[Source information]
# # # # #
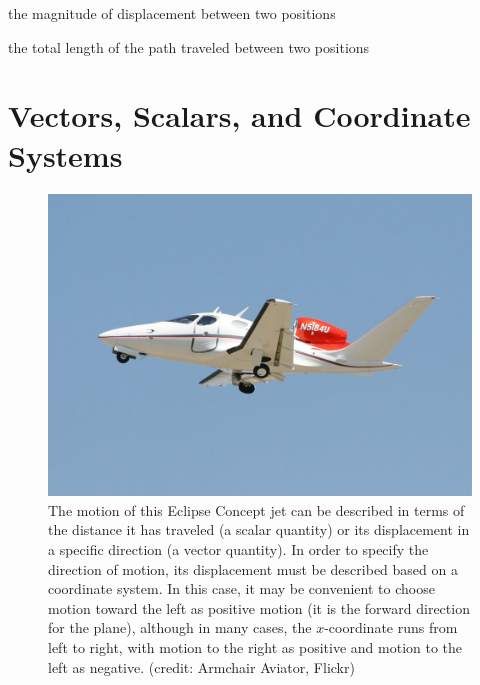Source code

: \documentclass[
]{book}
\providecommand{\tightlist}{%
  \setlength{\itemsep}{0pt}\setlength{\parskip}{0pt}}
\begin{document}
\begin{description}
\tightlist
\item[distance]
the magnitude of displacement between two positions
\end{description}

\begin{description}
\tightlist
\item[distance traveled]
the total length of the path traveled between two positions
\end{description}

\hypertarget{vectors-scalars-and-coordinate-systems}{%
\section{Vectors, Scalars, and Coordinate Systems}\label{vectors-scalars-and-coordinate-systems}}

\begin{figure}
\hypertarget{import-auto-id1778274}{%
\centering
\includegraphics{images/Figure_02_02_00.jpg}
\caption{The motion of this Eclipse Concept jet can be described in terms of
the distance it has traveled (a scalar quantity) or its displacement in
a specific direction (a vector quantity). In order to specify the
direction of motion, its displacement must be described based on a
coordinate system. In this case, it may be convenient to choose motion
toward the left as positive motion (it is the forward direction for the
plane), although in many cases, the \(x{}\)-coordinate runs from left to
right, with motion to the right as positive and motion to the left as
negative. (credit: Armchair Aviator,
Flickr)}\label{import-auto-id1778274}
}
\end{figure}
\end{document}

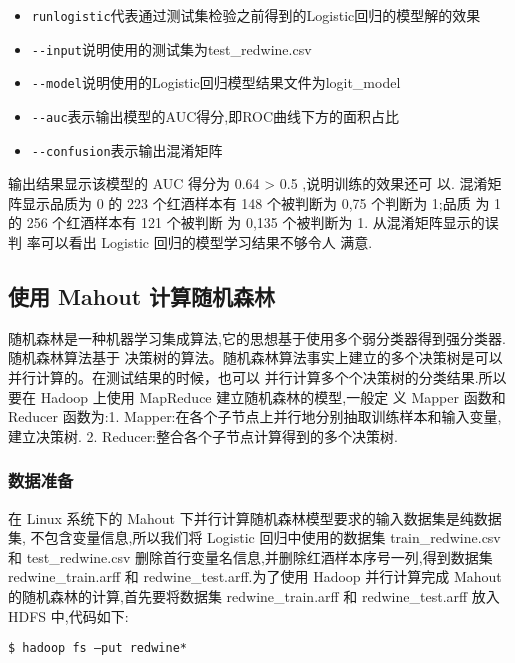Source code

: \begin{itemize}
\item
  \lstinline!runlogistic!代表通过测试集检验之前得到的Logistic回归的模型解的效果
\item
  \lstinline!--input!说明使用的测试集为test\_redwine.csv
\item
  \lstinline!--model!说明使用的Logistic回归模型结果文件为logit\_model
\item
  \lstinline!--auc!表示输出模型的AUC得分,即ROC曲线下方的面积占比
\item
  \lstinline!--confusion!表示输出混淆矩阵
\end{itemize}

输出结果显示该模型的 AUC 得分为 0.64 \textgreater{} 0.5
,说明训练的效果还可 以. 混淆矩阵显示品质为 0 的 223 个红酒样本有 148
个被判断为 0,75 个判断为 1;品质 为 1 的 256 个红酒样本有 121 个被判断 为
0,135 个被判断为 1. 从混淆矩阵显示的误判 率可以看出 Logistic
回归的模型学习结果不够令人 满意.

\subsection{使用 Mahout
计算随机森林}\label{ux4f7fux7528-mahout-ux8ba1ux7b97ux968fux673aux68eeux6797}

随机森林是一种机器学习集成算法,它的思想基于使用多个弱分类器得到强分类器.
随机森林算法基于
决策树的算法。随机森林算法事实上建立的多个决策树是可以并行计算的。在测试结果的时候，也可以
并行计算多个个决策树的分类结果.所以要在 Hadoop 上使用 MapReduce
建立随机森林的模型,一般定 义 Mapper 函数和 Reducer 函数为:1.
Mapper:在各个子节点上并行地分别抽取训练样本和输入变量, 建立决策树. 2.
Reducer:整合各个子节点计算得到的多个决策树.

\subsubsection{数据准备}\label{ux6570ux636eux51c6ux5907-1}

在 Linux 系统下的 Mahout
下并行计算随机森林模型要求的输入数据集是纯数据集,
不包含变量信息,所以我们将 Logistic 回归中使用的数据集 train\_redwine.csv
和 test\_redwine.csv
删除首行变量名信息,并删除红酒样本序号一列,得到数据集 redwine\_train.arff
和 redwine\_test.arff.为了使用 Hadoop 并行计算完成 Mahout
的随机森林的计算,首先要将数据集 redwine\_train.arff 和
redwine\_test.arff 放入 HDFS 中,代码如下:

\begin{lstlisting}
$ hadoop fs –put redwine*
\end{lstlisting}

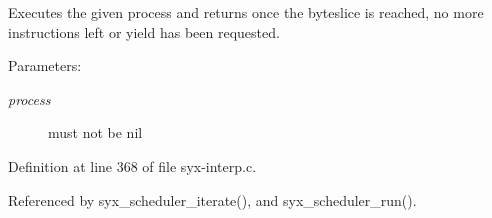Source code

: Executes the given process and returns once the byteslice is reached, no more instructions left or yield has been requested.

\begin{Desc}
\item[Parameters:]
\begin{description}
\item[{\em process}]must not be nil \end{description}
\end{Desc}


Definition at line 368 of file syx-interp.c.

Referenced by syx\_\-scheduler\_\-iterate(), and syx\_\-scheduler\_\-run().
# # # # #
In the listing above, find the line with "223 个红酒样本有 148" and the line with "Definition at line 368 of file syx-interp.c.". Copy exactly those lines and all between them, minus the images.

,说明训练的效果还可 以. 混淆矩阵显示品质为 0 的 223 个红酒样本有 148
个被判断为 0,75 个判断为 1;品质 为 1 的 256 个红酒样本有 121 个被判断 为
0,135 个被判断为 1. 从混淆矩阵显示的误判 率可以看出 Logistic
回归的模型学习结果不够令人 满意.

\subsection{使用 Mahout
计算随机森林}\label{ux4f7fux7528-mahout-ux8ba1ux7b97ux968fux673aux68eeux6797}

随机森林是一种机器学习集成算法,它的思想基于使用多个弱分类器得到强分类器.
随机森林算法基于
决策树的算法。随机森林算法事实上建立的多个决策树是可以并行计算的。在测试结果的时候，也可以
并行计算多个个决策树的分类结果.所以要在 Hadoop 上使用 MapReduce
建立随机森林的模型,一般定 义 Mapper 函数和 Reducer 函数为:1.
Mapper:在各个子节点上并行地分别抽取训练样本和输入变量, 建立决策树. 2.
Reducer:整合各个子节点计算得到的多个决策树.

\subsubsection{数据准备}\label{ux6570ux636eux51c6ux5907-1}

在 Linux 系统下的 Mahout
下并行计算随机森林模型要求的输入数据集是纯数据集,
不包含变量信息,所以我们将 Logistic 回归中使用的数据集 train\_redwine.csv
和 test\_redwine.csv
删除首行变量名信息,并删除红酒样本序号一列,得到数据集 redwine\_train.arff
和 redwine\_test.arff.为了使用 Hadoop 并行计算完成 Mahout
的随机森林的计算,首先要将数据集 redwine\_train.arff 和
redwine\_test.arff 放入 HDFS 中,代码如下:

\begin{lstlisting}
$ hadoop fs –put redwine*
\end{lstlisting}

Source code

: Executes the given process and returns once the byteslice is reached, no more instructions left or yield has been requested.

\begin{Desc}
\item[Parameters:]
\begin{description}
\item[{\em process}]must not be nil \end{description}
\end{Desc}


Definition at line 368 of file syx-interp.c.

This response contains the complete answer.